____ DATA IN THIS EXERCISE

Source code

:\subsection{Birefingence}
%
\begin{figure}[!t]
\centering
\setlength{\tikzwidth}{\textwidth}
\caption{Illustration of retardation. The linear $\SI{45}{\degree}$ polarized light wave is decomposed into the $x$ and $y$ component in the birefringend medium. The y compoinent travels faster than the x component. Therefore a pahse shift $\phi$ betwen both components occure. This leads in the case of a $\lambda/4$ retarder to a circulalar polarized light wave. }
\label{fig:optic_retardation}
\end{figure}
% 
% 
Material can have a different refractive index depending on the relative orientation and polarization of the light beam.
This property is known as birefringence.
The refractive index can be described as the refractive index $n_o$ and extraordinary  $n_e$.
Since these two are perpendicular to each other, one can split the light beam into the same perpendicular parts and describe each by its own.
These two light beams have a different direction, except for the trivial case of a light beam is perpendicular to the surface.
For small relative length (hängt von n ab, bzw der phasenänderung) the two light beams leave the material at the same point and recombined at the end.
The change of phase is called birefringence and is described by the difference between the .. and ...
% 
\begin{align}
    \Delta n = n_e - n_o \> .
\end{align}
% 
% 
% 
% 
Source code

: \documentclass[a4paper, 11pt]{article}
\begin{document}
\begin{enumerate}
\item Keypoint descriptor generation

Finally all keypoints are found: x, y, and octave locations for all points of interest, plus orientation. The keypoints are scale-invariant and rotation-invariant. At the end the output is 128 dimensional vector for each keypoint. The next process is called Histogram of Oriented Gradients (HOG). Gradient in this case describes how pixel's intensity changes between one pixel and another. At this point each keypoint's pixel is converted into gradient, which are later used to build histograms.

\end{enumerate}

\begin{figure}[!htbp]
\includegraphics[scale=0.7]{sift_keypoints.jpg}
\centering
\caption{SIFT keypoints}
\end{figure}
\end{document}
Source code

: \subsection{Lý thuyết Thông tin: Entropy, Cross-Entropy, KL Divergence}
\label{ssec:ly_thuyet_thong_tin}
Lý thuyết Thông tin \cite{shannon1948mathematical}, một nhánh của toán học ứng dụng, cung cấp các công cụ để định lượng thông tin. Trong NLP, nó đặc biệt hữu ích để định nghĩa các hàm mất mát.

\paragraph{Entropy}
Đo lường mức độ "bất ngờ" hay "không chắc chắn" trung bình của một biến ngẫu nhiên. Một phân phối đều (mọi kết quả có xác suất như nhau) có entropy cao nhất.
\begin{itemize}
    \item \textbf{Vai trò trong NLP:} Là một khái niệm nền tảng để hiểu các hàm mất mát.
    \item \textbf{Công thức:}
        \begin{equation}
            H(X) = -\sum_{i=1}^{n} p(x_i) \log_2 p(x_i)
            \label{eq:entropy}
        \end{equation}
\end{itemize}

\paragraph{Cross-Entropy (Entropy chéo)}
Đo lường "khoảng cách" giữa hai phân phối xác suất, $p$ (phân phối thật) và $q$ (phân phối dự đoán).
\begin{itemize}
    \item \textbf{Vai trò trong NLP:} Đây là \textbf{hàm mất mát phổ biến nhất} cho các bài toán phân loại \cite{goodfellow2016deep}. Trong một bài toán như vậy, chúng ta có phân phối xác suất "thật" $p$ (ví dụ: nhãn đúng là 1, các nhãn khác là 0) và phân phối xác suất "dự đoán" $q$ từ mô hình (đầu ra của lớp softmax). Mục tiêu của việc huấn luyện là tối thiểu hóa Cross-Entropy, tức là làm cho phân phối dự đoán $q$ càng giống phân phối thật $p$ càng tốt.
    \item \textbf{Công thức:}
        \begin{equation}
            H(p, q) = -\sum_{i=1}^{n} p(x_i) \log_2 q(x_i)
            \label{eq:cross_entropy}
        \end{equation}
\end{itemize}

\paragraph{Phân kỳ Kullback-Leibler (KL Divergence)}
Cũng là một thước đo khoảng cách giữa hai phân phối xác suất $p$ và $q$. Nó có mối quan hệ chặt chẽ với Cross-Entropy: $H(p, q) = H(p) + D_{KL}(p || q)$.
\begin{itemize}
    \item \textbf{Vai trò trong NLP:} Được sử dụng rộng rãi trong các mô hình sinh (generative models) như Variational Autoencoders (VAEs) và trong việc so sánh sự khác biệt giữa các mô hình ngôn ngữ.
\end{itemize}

________

**TASK STATEMENT**.
Where a line in the material above holds "cách", copy that line.

**THE ANSWER**.
Đo lường "khoảng cách" giữa hai phân phối xác suất, $p$ (phân phối thật) và $q$ (phân phối dự đoán).
Cũng là một thước đo khoảng cách giữa hai phân phối xác suất $p$ và $q$. Nó có mối quan hệ chặt chẽ với Cross-Entropy: $H(p, q) = H(p) + D_{KL}(p || q)$.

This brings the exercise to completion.